DIRECTIONS FOR THIS TASK =>
Give the count of lines in the data that include "scripts", with no other words.

*** Block opens ***

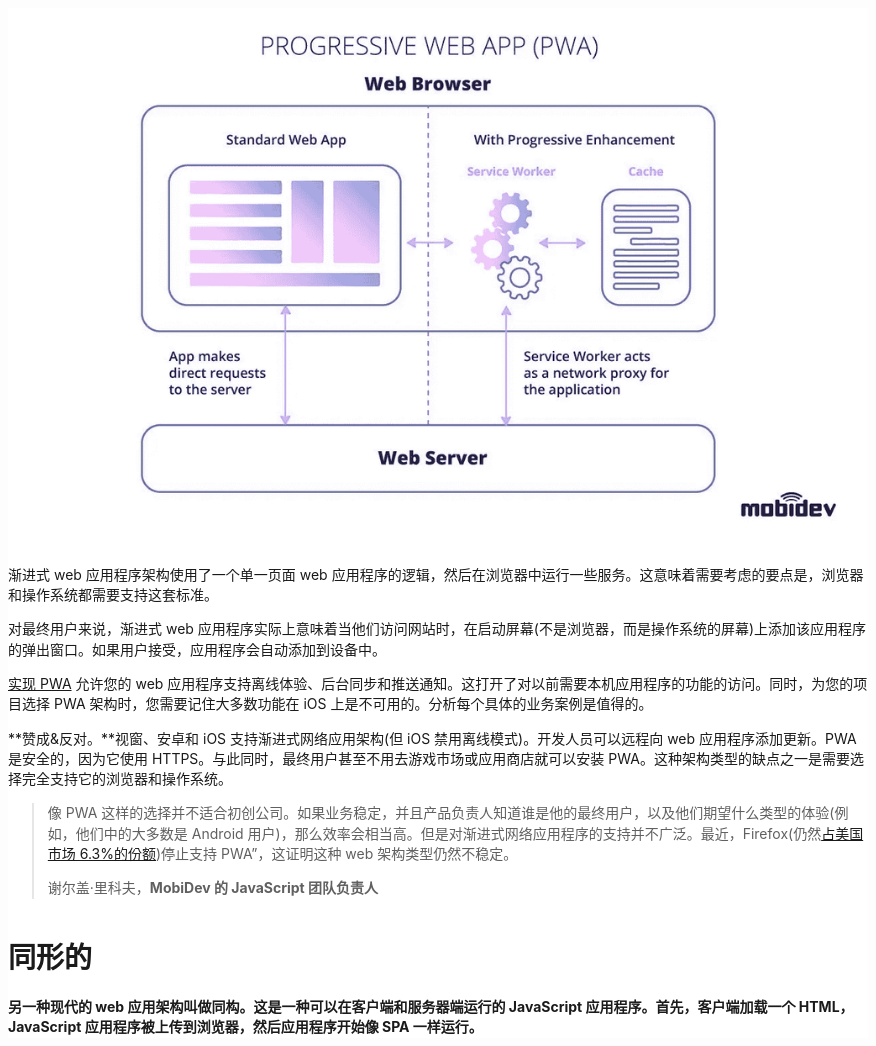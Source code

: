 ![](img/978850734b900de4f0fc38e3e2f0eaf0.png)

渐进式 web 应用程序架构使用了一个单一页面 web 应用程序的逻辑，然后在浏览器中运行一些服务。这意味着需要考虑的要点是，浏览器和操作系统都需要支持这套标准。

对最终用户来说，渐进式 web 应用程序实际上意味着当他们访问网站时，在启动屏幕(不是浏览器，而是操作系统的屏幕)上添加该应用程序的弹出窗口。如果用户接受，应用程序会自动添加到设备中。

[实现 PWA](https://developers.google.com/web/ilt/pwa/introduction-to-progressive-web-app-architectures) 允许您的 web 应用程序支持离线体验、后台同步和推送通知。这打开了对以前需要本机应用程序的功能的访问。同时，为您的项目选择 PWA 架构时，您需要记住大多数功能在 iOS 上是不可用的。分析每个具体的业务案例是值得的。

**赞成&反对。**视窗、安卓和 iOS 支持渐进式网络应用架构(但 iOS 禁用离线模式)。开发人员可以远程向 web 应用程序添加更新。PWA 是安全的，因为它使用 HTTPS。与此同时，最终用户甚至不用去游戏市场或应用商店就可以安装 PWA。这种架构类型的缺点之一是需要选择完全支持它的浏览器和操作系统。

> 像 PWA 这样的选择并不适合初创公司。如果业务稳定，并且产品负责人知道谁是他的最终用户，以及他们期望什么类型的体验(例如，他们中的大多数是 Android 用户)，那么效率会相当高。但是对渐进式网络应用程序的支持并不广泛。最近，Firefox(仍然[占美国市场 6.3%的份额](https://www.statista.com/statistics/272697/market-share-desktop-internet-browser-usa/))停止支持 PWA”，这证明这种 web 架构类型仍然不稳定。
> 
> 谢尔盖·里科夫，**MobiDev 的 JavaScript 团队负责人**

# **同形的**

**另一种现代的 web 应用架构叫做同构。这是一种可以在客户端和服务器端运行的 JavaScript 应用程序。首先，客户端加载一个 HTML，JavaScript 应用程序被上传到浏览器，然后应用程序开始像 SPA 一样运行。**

*** Block closes ***
*** Block opens ***

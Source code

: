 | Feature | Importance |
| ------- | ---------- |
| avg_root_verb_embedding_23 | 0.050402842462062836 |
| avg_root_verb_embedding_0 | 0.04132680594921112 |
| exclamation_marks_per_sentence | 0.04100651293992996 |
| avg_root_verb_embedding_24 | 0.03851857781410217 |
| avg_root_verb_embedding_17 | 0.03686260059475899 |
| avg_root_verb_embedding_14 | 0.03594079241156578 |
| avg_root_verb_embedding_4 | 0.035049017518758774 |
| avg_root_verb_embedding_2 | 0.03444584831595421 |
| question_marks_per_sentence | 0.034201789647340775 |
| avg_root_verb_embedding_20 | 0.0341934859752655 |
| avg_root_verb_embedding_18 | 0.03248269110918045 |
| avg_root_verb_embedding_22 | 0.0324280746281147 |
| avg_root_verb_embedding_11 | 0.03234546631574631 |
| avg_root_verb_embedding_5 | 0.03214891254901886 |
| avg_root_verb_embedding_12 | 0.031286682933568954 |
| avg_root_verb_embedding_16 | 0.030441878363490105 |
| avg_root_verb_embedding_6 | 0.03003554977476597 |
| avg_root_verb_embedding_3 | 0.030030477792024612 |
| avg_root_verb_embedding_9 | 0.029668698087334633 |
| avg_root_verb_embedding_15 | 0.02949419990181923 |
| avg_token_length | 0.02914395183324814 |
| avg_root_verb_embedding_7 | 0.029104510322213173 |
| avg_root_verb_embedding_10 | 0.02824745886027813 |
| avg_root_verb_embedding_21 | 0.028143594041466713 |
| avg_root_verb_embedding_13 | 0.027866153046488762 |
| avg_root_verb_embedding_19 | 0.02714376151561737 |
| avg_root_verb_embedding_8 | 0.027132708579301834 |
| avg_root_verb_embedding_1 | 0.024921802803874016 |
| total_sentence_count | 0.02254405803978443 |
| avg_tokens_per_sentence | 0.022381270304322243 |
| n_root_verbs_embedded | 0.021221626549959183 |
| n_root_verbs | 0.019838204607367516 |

*** Block closes ***
*** Block opens ***

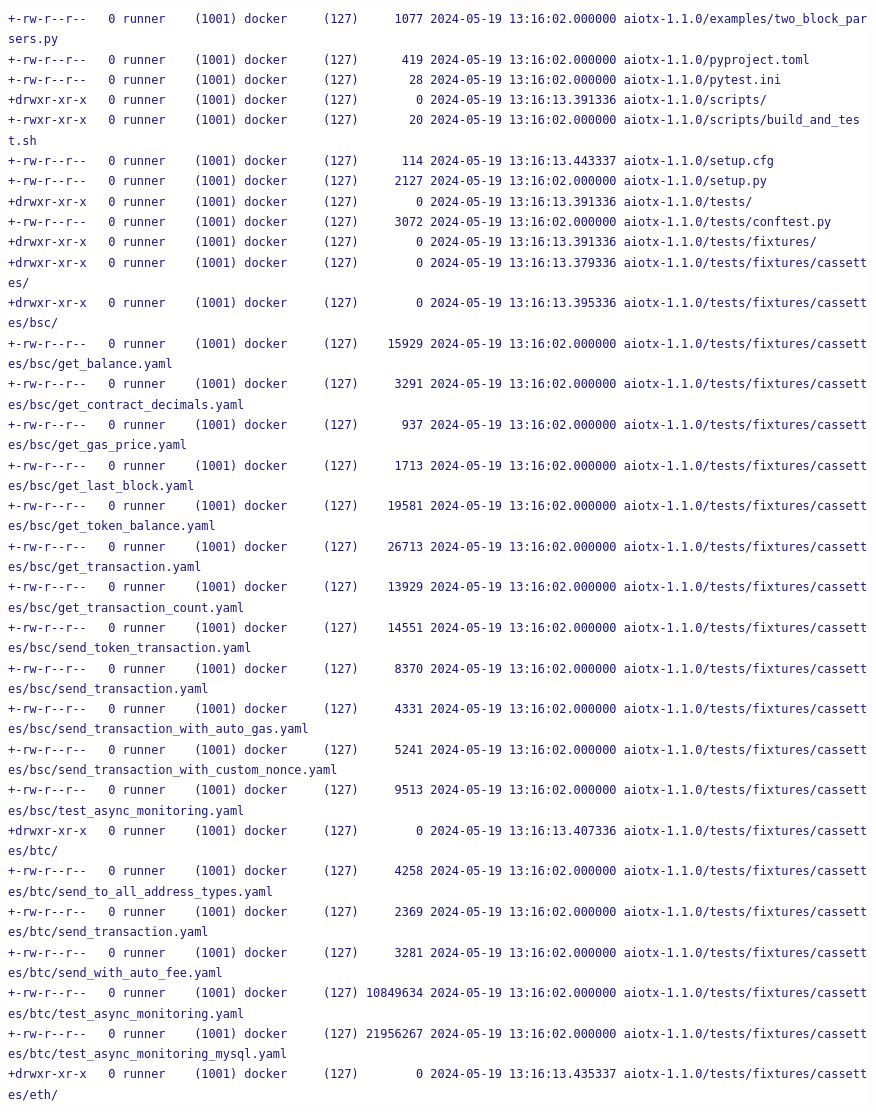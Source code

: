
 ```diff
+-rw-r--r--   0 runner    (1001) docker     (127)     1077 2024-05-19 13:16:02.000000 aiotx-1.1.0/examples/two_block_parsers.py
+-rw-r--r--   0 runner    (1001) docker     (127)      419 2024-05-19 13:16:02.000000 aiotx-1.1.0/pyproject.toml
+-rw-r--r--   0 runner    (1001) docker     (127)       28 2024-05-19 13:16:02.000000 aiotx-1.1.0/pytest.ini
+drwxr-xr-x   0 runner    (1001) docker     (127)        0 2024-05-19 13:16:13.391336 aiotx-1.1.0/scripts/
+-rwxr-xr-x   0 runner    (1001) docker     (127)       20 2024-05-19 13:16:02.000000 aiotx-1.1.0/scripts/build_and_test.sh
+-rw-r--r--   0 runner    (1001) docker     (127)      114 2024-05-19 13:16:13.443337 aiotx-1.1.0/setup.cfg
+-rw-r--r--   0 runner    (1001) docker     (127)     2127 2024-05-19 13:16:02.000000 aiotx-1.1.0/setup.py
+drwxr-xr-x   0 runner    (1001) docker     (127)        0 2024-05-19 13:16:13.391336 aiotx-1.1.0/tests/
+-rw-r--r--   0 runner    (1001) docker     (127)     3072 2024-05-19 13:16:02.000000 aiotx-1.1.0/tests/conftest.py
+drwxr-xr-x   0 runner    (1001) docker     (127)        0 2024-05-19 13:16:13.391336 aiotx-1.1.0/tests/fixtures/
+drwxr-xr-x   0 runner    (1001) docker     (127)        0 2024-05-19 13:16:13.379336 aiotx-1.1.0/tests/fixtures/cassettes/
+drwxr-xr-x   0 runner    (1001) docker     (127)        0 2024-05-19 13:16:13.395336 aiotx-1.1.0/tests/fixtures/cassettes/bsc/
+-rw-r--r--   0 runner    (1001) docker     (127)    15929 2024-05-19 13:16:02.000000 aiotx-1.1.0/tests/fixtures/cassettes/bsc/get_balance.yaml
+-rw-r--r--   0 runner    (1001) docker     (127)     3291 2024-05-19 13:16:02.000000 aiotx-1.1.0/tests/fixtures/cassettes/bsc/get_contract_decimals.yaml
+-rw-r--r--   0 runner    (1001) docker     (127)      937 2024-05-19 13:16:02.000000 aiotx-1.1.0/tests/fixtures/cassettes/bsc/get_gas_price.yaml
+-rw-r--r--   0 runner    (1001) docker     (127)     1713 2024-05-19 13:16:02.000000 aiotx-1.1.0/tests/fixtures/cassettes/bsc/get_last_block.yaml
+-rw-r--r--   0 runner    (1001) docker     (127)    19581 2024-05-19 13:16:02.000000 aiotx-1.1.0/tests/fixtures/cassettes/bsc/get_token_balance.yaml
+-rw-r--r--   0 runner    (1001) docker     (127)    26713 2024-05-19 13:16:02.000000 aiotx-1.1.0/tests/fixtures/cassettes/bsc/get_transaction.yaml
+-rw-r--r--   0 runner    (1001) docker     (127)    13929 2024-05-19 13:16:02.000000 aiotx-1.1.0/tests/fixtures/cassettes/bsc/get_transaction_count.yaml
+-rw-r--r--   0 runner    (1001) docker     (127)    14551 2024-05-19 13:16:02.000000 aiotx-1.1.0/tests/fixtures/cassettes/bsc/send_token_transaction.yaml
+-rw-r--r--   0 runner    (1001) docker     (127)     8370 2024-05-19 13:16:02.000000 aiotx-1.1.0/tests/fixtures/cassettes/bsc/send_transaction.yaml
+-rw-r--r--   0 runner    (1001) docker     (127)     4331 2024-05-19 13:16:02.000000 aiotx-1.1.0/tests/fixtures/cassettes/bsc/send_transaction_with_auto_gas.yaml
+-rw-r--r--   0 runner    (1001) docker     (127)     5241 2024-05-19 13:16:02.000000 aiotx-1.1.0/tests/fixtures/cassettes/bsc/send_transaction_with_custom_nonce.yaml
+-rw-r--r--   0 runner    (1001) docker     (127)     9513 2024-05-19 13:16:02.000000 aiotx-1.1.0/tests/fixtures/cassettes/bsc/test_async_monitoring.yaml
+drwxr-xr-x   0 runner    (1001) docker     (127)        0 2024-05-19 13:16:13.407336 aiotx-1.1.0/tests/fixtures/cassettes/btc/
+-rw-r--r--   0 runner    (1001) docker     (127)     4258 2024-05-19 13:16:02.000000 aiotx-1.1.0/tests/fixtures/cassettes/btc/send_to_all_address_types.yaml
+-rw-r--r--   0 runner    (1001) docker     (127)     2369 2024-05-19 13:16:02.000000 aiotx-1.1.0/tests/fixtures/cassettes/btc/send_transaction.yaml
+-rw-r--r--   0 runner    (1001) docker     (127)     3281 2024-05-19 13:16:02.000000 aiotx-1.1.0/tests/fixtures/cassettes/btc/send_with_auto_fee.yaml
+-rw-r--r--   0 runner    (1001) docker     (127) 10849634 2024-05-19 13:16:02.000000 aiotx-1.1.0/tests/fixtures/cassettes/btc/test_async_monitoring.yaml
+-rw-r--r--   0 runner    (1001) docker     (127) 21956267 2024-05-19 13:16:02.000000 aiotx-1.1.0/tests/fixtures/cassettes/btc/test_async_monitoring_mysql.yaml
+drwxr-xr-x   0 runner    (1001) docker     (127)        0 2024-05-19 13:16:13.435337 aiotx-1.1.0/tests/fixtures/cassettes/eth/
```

*** Block closes ***

TASK RESPONSE =>
2